BEGIN Supplied entries
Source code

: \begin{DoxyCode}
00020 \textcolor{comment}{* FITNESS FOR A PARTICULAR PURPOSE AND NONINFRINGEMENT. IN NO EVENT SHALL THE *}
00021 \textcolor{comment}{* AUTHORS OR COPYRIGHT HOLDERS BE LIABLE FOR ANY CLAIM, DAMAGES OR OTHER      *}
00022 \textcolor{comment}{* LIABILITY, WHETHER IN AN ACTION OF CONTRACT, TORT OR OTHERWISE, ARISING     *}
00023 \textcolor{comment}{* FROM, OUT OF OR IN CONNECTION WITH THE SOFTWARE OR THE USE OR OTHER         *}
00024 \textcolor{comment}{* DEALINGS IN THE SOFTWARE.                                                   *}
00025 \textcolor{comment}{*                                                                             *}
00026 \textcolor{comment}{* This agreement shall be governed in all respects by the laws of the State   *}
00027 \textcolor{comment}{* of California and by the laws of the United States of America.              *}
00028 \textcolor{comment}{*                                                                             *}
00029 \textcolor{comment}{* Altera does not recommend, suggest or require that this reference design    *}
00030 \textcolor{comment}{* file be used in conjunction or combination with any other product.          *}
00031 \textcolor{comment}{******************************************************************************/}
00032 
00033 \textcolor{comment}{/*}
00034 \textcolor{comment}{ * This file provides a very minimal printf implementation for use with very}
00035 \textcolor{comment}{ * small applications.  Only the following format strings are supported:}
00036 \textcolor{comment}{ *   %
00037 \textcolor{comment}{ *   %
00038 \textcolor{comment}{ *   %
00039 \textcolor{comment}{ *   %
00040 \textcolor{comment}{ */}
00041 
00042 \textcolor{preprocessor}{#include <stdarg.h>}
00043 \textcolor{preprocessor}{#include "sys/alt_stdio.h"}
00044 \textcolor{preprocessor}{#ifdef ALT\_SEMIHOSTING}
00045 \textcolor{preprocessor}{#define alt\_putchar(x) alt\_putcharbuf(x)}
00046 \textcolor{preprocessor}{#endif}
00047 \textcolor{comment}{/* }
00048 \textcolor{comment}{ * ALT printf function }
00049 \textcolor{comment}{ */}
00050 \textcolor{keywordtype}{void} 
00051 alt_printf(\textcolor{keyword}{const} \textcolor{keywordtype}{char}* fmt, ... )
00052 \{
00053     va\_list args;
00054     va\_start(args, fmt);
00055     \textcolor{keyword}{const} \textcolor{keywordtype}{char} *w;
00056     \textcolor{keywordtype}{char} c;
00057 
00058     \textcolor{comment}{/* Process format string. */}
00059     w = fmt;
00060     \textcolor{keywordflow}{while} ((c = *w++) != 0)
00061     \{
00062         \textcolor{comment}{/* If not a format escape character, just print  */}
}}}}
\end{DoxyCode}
END Supplied entries
Only the count should be given: the number of lines in the entries above containing the word "laws".

Task solution: 2